Netanyahu’s foreign policy goals have also been stymied by Israel’s multiple domestic crises, from unexpectedly strong left-wing opposition to his party’s court reform plans to a spate of shockingly violent attacks across Israel.
Netanyahu has long led international efforts to stop Iran’s efforts to develop and deploy nuclear weapons. His motive is not mysterious. Iran, in its state-run broadcasts, has repeatedly called for the end of the Jewish state and backed its words with actions, including funding proxy militias to kill Israelis, including Hezbollah and Hamas. Iran has also armed tribes in Yemen to attack Saudi Arabia and Abu Dhabi.
Uniting Iran’s enemies against it has long been Netanyahu’s strategy. He has striven to normalize relations with Saudi Arabia, hoping to make it the centerpiece of a security-based alliance of Sunni Arab countries and Israel. Now, that looks less likely.
To be sure, Israel will continue to coordinate with the Gulf countries on intelligence and air defense. The United Arab Emirates and other gulf states see an alliance with Israel as an additional security guarantee, now that America’s strength is questioned in U.S. troops withdrawn from Afghanistan, a chaotic end to America’s longest war. 

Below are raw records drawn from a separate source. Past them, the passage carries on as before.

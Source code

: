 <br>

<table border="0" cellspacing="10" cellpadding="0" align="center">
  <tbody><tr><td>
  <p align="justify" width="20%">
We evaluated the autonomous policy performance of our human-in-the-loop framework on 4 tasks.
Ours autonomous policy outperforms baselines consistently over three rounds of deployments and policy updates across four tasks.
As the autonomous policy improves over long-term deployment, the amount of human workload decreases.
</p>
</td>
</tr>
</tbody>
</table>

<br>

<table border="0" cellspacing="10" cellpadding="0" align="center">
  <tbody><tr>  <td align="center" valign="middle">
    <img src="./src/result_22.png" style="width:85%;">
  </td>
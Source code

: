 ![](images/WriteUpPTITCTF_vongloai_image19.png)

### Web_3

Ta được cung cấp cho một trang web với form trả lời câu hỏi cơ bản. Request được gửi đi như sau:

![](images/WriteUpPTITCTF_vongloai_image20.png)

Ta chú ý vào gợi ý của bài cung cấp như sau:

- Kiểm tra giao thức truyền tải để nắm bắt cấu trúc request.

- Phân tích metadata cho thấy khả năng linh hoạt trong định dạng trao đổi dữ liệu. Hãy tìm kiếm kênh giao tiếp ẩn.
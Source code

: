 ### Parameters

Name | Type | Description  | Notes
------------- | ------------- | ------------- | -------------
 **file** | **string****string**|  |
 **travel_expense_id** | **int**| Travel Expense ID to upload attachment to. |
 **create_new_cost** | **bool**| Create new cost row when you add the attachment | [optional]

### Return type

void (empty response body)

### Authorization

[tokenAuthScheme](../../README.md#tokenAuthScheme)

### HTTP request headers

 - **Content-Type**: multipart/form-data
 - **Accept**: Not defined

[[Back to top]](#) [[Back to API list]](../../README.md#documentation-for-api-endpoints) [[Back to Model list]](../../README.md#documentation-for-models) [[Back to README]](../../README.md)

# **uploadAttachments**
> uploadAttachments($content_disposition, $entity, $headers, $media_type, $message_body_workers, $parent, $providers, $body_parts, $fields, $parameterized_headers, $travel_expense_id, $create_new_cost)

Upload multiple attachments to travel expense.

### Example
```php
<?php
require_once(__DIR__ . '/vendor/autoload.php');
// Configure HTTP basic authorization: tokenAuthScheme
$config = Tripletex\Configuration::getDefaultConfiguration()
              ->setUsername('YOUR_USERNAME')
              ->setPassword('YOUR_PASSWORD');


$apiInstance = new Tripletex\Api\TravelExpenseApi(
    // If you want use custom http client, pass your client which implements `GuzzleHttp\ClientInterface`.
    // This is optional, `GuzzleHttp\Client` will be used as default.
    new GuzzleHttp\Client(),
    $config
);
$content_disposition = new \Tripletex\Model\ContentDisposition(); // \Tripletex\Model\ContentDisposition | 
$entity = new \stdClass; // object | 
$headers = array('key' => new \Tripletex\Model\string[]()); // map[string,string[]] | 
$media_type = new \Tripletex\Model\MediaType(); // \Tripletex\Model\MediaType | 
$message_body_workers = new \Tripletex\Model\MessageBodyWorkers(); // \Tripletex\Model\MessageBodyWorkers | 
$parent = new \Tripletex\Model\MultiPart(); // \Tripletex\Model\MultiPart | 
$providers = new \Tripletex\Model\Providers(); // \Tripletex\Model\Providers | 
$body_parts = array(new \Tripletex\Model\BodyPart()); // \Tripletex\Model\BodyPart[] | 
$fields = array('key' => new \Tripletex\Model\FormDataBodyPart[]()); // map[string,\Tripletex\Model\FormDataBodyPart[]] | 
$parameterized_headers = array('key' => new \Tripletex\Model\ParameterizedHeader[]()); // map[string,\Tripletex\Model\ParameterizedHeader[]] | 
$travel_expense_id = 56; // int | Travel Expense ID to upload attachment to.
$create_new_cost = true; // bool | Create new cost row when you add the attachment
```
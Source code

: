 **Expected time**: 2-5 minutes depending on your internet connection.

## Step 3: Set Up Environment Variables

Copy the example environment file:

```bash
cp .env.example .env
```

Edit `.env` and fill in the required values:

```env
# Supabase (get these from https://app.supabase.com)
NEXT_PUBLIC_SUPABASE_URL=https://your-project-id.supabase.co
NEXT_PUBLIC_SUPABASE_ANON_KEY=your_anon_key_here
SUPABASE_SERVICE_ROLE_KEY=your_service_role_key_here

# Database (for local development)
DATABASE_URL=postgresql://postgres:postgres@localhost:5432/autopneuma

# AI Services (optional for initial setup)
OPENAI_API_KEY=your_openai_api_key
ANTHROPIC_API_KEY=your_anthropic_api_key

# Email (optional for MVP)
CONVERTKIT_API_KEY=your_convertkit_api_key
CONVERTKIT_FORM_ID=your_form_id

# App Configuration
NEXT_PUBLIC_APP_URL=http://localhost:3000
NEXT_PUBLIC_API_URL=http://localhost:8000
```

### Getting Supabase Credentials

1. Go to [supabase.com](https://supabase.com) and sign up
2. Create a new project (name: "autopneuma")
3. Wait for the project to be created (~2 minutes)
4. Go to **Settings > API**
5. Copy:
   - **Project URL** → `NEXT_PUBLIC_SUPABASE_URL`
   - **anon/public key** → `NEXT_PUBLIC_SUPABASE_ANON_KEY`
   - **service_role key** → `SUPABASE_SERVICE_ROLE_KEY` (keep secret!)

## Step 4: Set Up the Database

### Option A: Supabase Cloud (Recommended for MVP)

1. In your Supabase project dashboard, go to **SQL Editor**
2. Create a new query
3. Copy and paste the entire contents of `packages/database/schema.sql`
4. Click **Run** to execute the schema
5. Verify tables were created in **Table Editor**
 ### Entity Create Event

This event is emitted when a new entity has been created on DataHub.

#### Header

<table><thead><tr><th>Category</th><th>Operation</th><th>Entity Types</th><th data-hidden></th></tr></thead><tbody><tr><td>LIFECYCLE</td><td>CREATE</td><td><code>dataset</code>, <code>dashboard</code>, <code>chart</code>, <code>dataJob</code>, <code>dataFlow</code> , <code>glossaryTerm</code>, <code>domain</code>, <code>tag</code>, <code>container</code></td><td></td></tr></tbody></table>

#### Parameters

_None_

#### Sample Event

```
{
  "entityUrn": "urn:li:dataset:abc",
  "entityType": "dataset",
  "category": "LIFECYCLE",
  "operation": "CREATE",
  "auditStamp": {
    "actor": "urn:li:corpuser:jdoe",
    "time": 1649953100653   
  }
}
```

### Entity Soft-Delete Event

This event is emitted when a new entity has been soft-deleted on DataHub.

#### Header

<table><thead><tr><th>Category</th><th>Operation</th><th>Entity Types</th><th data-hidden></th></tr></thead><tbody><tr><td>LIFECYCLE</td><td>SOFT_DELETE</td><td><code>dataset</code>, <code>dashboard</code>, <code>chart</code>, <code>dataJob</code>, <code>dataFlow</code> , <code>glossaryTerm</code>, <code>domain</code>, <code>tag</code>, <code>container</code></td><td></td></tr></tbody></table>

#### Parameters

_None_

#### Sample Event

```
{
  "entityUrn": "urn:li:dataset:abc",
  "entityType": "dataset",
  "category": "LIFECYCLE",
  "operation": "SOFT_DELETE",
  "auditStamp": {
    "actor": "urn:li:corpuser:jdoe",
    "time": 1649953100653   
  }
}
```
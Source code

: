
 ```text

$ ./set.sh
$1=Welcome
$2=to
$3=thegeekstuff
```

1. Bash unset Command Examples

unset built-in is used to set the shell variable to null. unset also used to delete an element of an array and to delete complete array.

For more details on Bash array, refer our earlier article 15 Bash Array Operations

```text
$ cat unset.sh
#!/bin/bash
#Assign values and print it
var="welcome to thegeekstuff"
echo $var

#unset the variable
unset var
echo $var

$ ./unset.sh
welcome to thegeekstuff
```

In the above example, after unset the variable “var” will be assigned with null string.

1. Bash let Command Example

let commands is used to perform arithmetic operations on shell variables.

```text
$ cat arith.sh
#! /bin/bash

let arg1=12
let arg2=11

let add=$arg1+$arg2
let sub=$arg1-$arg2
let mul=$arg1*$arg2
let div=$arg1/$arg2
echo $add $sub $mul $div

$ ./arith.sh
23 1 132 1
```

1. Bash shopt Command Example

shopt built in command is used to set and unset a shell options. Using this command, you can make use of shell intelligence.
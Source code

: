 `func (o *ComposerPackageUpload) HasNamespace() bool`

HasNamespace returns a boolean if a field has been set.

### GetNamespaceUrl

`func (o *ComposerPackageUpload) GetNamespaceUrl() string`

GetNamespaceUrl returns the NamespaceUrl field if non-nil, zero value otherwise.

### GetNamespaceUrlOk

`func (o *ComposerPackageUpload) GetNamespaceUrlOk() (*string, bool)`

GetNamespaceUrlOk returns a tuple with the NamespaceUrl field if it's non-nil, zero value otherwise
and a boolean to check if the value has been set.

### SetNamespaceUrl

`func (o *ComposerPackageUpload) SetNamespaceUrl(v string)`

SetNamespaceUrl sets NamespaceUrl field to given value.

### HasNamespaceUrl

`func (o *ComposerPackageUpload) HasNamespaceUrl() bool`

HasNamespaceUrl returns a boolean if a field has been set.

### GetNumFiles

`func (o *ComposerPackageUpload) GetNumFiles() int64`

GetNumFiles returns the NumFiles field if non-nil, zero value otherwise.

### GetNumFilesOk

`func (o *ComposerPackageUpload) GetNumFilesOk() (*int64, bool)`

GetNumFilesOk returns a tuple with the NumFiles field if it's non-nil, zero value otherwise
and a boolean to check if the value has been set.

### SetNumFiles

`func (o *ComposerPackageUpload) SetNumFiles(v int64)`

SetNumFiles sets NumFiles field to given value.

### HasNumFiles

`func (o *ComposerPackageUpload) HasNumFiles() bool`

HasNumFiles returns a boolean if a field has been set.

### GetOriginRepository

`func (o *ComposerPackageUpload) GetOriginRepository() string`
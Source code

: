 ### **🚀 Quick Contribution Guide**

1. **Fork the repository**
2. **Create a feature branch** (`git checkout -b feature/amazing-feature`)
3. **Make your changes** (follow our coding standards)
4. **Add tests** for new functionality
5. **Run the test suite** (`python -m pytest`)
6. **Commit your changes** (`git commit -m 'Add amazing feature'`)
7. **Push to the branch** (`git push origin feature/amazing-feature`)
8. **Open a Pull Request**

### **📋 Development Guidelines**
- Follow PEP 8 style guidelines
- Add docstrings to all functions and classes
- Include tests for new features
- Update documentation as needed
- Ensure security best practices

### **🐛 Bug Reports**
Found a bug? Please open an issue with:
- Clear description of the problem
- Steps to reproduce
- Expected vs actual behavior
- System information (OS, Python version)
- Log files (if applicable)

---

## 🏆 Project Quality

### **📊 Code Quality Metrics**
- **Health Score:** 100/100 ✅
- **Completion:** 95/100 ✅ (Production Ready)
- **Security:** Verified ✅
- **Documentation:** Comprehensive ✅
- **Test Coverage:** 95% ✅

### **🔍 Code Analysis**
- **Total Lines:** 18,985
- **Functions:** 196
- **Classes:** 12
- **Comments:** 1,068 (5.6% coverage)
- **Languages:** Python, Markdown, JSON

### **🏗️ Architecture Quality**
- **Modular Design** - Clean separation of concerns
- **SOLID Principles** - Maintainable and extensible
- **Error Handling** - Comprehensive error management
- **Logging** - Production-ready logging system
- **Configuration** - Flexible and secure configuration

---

Nor will the freer movement of diplomats between Saudi Arabia and Iran automatically ease the tensions that have divided Riyadh and Tehran for decades. Each nation sees the other as a rival for regional dominance; sometimes that contest of wills mutates into armed conflict, as in Iraq, Syria and Yemen. Iran remains an authoritarian threat to its own people and its neighbors. It is a regime that, just a few months ago, killed hundreds of Iranian women who sought to uncover their faces in public places.